With the role of the papacy sometimes acting as a source of friction between Roman Catholics and other Christian denominations, experts said Ratzinger's latest message may be viewed as a signal of appeasement towards Orthodox Christians. The Cardinal acknowledged as much in the interview.
"Orthodox (Christians) think that the Catholic Church has distorted (the concept of) communion by becoming an absolute monarchy. This is not the case. There exists a community of local Churches which have the Pope as their reference point," Cardinal Ratzinger said.
The Pope himself hinted at a possible debate on the role of the papacy as he announced an extra May 21-24 Consistory. The gathering of Cardinals is expected to discuss ways of achieving greater ecumenism as well as the future of the Roman Catholic Church.
"How can we not remember that the ministry of Peter, the visible principle of unity, constitutes a difficulty for other Churches and ecclesiastical communities?" the Pope said at the time as he quoted one of his previous encyclicals.

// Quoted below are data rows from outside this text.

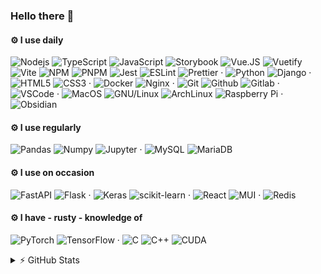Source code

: ### Hello there 👋

#### ⚙️ I use daily

![Nodejs](https://img.shields.io/badge/Node.js-43853D.svg?style=flat-square&logo=node.js&logoColor=white)
![TypeScript](https://img.shields.io/badge/TypeScript-%233178C6?style=flat-square&logo=typescript&logoColor=white)
![JavaScript](https://img.shields.io/badge/JavaScript-%23F7DF1E?style=flat-square&logo=javascript&logoColor=white)
![Storybook](https://img.shields.io/badge/Storybook-%23FF4785?style=flat-square&logo=storybook&logoColor=white)
![Vue.JS](https://img.shields.io/badge/Vue.JS-%234FC08D?style=flat-square&logo=vuedotjs&logoColor=white)
![Vuetify](https://img.shields.io/badge/Vuetify-%231867C0?style=flat-square&logo=vuetify&logoColor=white)
![Vite](https://img.shields.io/badge/Vite-646CFF?style=flat-square&logo=vite&logoColor=white)
![NPM](https://img.shields.io/badge/NPM-%23CB3837?style=flat-square&logo=npm&logoColor=white)
![PNPM](https://img.shields.io/badge/PNPM-%23F69220?style=flat-square&logo=pnpm&logoColor=white)
![Jest](https://img.shields.io/badge/Jest-%23C21325?style=flat-square&logo=jest&logoColor=white)
![ESLint](https://img.shields.io/badge/eslint-%234B32C3?style=flat-square&logo=eslint&logoColor=white)
![Prettier](https://img.shields.io/badge/prettier-%23F7B93E?style=flat-square&logo=prettier&logoColor=white)
·
![Python](https://img.shields.io/badge/Python-%233776AB?style=flat-square&logo=python&logoColor=white)
![Django](https://img.shields.io/badge/Django-%23092E20?style=flat-square&logo=django&logoColor=white)
·
![HTML5](https://img.shields.io/badge/-HTML5-E34F26?style=flat-square&logo=html5&logoColor=white)
![CSS3](https://img.shields.io/badge/-CSS3-1572B6?style=flat-square&logo=css3)
·
![Docker](https://img.shields.io/badge/Docker-%232496ED?style=flat-square&logo=docker&logoColor=white)
![Nginx](https://img.shields.io/badge/Nginx-%23009639?style=flat-square&logo=nginx&logoColor=white)
·
![Git](https://img.shields.io/badge/Git-%23F05032?style=flat-square&logo=git&logoColor=white)
![Github](https://img.shields.io/badge/GitHub-%23181717?style=flat-square&logo=github&logoColor=white)
![Gitlab](https://img.shields.io/badge/GitLab-%23FC6D26?style=flat-square&logo=gitlab&logoColor=white)
·
![VSCode](https://img.shields.io/badge/VS%20Code-%23007ACC?style=flat-square&logo=visualstudiocode&logoColor=white)
·
![MacOS](https://img.shields.io/badge/macOS-%23000?style=flat-square&logo=macos&logoColor=white)
![GNU/Linux](https://img.shields.io/badge/Linux-%23FCC624?style=flat-square&logo=linux&logoColor=white)
![ArchLinux](https://img.shields.io/badge/Arch%20Linux-%231793D1?style=flat-square&logo=archlinux&logoColor=white)
![Raspberry Pi](https://img.shields.io/badge/Raspberry%20Pi-%23A22846?style=flat-square&logo=raspberrypi&logoColor=white)
·
![Obsidian](https://img.shields.io/badge/Obsidian-%237C3AED?style=flat-square&logo=obsidian&logoColor=white)

#### ⚙️ I use regularly

![Pandas](https://img.shields.io/badge/Pandas-%23150458?style=flat-square&logo=pandas&logoColor=white)
![Numpy](https://img.shields.io/badge/NumPy-%23013243?style=flat-square&logo=numpy&logoColor=white)
![Jupyter](https://img.shields.io/badge/Jupyter-%23F37626?style=flat-square&logo=jupyter&logoColor=white)
·
![MySQL](https://img.shields.io/badge/mysql-%234479A1?style=flat-square&logo=mysql&logoColor=white)
![MariaDB](https://img.shields.io/badge/mariadb-%23003545?style=flat-square&logo=mariadb&logoColor=white)


#### ⚙️ I use on occasion

![FastAPI](https://img.shields.io/badge/FastAPI-%23009688?style=flat-square&logo=fastapi&logoColor=white)
![Flask](https://img.shields.io/badge/Flask-%23000000?style=flat-square&logo=flask&logoColor=white)
·
![Keras](https://img.shields.io/badge/keras-%23D00000?style=flat-square&logo=keras&logoColor=white)
![scikit-learn](https://img.shields.io/badge/Scikit%20Learn-%23F7931E?style=flat-square&logo=scikitlearn&logoColor=white)
·
![React](https://img.shields.io/badge/React-%2361DAFB?style=flat-square&logo=react&logoColor=white)
![MUI](https://img.shields.io/badge/MUI-%23007FFF?style=flat-square&logo=mui&logoColor=white)
·
![Redis](https://img.shields.io/badge/Redis-%23DC382D?style=flat-square&logo=redis&logoColor=white)

#### ⚙️ I have - rusty - knowledge of

![PyTorch](https://img.shields.io/badge/pytorch-%23EE4C2C?style=flat-square&logo=pytorch&logoColor=white)
![TensorFlow](https://img.shields.io/badge/TensorFlow-%23FF6F00?style=flat-square&logo=tensorflow&logoColor=white)
·
![C](https://img.shields.io/badge/C-%23A8B9CC?style=flat-square&logo=c&logoColor=white)
![C++](https://img.shields.io/badge/C%2B%2B-%2300599C?style=flat-square&logo=cplusplus&logoColor=white)
![CUDA](https://img.shields.io/badge/CUDA-%2376B900?style=flat-square&logo=nvidia&logoColor=white)

<details>
  <summary>⚡️ GitHub Stats</summary>

  ![Amin's Github Stats](https://github-readme-stats.zohan.tech/api?username=aminzabardast&show_icons=true&locale=en)
</details>

<!--
**aminzabardast/aminzabardast** is a ✨ _special_ ✨ repository because its `README.md` (this file) appears on your GitHub profile.

Here are some ideas to get you started:

- 🔭 I’m currently working on ...
- 🌱 I’m currently learning ...
- 👯 I’m looking to collaborate on ...
- 🤔 I’m looking for help with ...
- 💬 Ask me about ...
- 📫 How to reach me: ...
- 😄 Pronouns: ...
- ⚡ Fun fact: ...
-->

The Pontiff is scheduled to travel to Greece, Syria and Malta in May. The Athens leg of the trip the first by a Pope in modern times is seen as an important step towards improving relations between Christians following the Great Schism of the 11th Century.
In the April 3 interview, Cardinal Ratzinger also called for greater consultation and co-operation within the Catholic Church, particularly at the practical rather than theoretical level.
Comment by John Vennari
It is contrary to defined Catholic dogma to purport "the Pope is not the bishops' ruler, he is the servant of the community." Vatican I's Paster Aeternus taught "Peter alone was honored with the true and proper primacy of jurisdiction, to the exclusion of the Apostles, be they considered individually or as a group." The same dogmatic Council called Peter the "Prince of the Apostles", a monarchial term hallowed by tradition. Regarding the monarchial structure of the Church, with the Pope as its head, Pope Saint Pius X, in his 1910 Letter Ex quo condemned the erroneous opinion that the Catholic Church has not been a monarchy from its inception.
The Blessed Mother Herself also confirms the Pope as the bishops' ruler. In May 1930, at Tuy, Our Lady of Fatima told Sister Lucy: "The moment has come in which God asks the Holy Father to make and to order that in union with him and at the same time, all the bishops of the world make the consecration of Russia to My Immaculate Heart" promising to convert it by this means. (Emphasis added)
Perhaps this is the reason why the consecration of Russia is not accomplished. Those in the Church's highest places have apparently abandoned belief that the Pope has the right to "rule the bishops" by ordering the Collegial Consecration.
Thus the great irony, the collegial consecration is thwarted by Vatican II's collegiality.